Structured Missingness (2023)

The Hauntological Noise Experiments are a series of attempts at reconciling analog and digital diffusion. In Diffusion models, images have information removed until an image emerges. By asking the systems to create images of Gaussian Noise patterns, Diffusion models are trapped in feedback loops that create abstract visual patterns devoid of information: noise being written into noise.

Photographs are a technology for remembering, and most of our archives contain images of desired memories. This creates a signal within the archive: these are the things which are here. If there is a presence, it stands to reason that there is also an absence. An archive can only preserve what exists. Between what exists, particularly in photographs, is the absence of information.

Most archives strive to preserve information. But to be preserved, a document first has to exist. The person we preserve has to be photographed. The poem has to be written down.

Sometimes, physics or politics intervenes. Film decays. People are erased. The archive catches on fire, or the archive is burned down. Most of us recoil at erasure, no matter the source. It is violent, melancholy. We rely on images to remind us of the past, and the loss of a photograph is the loss of that memory. In the loss of a memory, we’re left with a vast darkness behind us, one that offers little solace to the vast mystery ahead of us.

The decay and erasure of analog images seems more profound than the deletion of digital ones, because images have become cheap currency. The photographic negative is a scarce luxury, mostly artifacts of earlier times. What is present in the film archive is lineage. We can trace an image’s origins to the negative. The negative was in the room with the subject it depicts. Even if we don’t know who the person is, we know something about them: that they stood in front of a camera, smiling or blank-faced, posing for an ID or caught by a reporter.

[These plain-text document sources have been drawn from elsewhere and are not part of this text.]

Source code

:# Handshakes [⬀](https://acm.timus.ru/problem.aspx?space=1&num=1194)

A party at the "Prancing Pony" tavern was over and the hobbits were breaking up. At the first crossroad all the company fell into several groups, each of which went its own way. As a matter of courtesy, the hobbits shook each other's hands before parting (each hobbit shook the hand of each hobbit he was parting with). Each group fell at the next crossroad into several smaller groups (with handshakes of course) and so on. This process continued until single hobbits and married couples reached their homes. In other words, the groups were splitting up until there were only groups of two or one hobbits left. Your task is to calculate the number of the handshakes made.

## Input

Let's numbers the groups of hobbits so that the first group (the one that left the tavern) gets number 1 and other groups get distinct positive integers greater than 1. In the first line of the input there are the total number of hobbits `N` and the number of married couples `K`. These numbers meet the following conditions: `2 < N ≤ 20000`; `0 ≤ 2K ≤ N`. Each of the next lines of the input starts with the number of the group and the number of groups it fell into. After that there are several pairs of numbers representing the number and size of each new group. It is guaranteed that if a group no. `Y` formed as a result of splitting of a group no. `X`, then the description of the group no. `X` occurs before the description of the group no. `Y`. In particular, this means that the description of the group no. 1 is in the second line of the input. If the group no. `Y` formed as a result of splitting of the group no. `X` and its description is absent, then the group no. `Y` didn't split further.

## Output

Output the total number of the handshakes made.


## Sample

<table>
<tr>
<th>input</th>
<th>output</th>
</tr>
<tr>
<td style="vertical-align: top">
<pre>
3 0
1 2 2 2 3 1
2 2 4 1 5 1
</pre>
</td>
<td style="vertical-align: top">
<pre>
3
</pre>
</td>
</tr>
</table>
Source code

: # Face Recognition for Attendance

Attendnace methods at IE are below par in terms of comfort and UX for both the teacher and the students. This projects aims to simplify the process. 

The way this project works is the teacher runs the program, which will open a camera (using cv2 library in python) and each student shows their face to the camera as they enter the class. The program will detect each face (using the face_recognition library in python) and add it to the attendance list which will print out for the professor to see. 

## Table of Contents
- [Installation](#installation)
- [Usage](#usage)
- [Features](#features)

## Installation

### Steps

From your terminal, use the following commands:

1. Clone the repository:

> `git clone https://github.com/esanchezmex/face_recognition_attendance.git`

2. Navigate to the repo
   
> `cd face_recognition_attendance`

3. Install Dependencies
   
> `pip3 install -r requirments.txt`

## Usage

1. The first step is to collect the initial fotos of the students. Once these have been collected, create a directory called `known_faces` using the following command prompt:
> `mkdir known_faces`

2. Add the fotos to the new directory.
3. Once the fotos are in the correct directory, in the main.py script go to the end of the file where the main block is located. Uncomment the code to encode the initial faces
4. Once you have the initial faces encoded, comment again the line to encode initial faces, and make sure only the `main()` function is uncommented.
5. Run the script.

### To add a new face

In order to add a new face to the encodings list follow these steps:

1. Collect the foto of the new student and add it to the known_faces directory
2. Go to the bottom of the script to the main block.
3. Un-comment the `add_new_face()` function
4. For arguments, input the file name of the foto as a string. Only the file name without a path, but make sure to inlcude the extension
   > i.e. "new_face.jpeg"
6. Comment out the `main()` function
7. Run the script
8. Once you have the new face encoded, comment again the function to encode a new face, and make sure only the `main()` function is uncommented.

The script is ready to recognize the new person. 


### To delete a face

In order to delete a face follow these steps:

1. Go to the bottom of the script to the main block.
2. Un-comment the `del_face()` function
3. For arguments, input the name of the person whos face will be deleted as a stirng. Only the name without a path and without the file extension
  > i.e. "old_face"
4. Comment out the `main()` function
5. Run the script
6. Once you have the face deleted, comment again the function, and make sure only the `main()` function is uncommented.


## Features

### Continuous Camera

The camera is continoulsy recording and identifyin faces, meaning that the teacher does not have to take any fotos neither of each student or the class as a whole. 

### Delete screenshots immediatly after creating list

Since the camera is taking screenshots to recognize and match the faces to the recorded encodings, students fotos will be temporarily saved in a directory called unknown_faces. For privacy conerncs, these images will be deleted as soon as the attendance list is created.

When information is stripped from these images, what remains loses that connection to the subject of the picture. It’s explicitly gloomy: this is what remains of the things which were here. The decay patterns of film, especially by mold or decomposition, often follows traces of the image. Films may deteriorate faster or slower where certain chemicals reacted to light; mold may be less attracted to bright sections of the image, but find things in the shadows to feed on.

Disconnected Visual Lineage

Obliterated data also shapes the contours of diffusion-based images. Looking for patterns in noise, these model rely entirely on tracings. They invoke, and then reverse, a digital version of deterioration. They strip information out of images to see how the noise is distributed. They memorize the distribution of noise, and then the reverse it. Much as the remnants of the past shape the decay patterns of film stock, digital decay preserves its traces through dense mathematical abstractions.

A diffusion model eats its way through our digital images much like mold on film. It breaks them down, ingesting them, eventually to become something else. The digital is resurrected as new images. The analog is resurrected as spores, or else repaired to restore the original memory of what it once depicted.

There’s a distinction between the act of remembering that is embedded into our personal images, and the act of regenerating which comes about from the diffusion of those images into data. Diffusion doesn’t remember, it analyzes and re-represents.

Michael Newman, writing in Analog, Chance & Memory, claims that we re-represent events through the image, using them to bring the past into our minds and enter into it through imaginary means.

“Remembering, rather than simply repeating something fixed, yields the contingency of the trace, attributing potentiality to it once again. We don't necessarily have to know the origin of the trace, since memory is also a reconstruction." — Michael Newman, Analog, Chance & Memory (2011)

Pierre Nora adds:

"Hallucinatory re-creations of the past are conceivable only in terms of discontinuity. The whole dynamic of our relation to the past is shaped by the subtle interplay between the inaccessible and the non-existent. If the old ideal was to resurrect the past, the new ideal is to create a representation of it. … We find ourselves in a fragmented universe. At the same time, nothing is too humble, improbable or inaccessible to aspire to the dignity of historical mystery. We used to know whose children we were; now we are the children of no one and everyone." -- Pierre Nora, "Realms of Memory."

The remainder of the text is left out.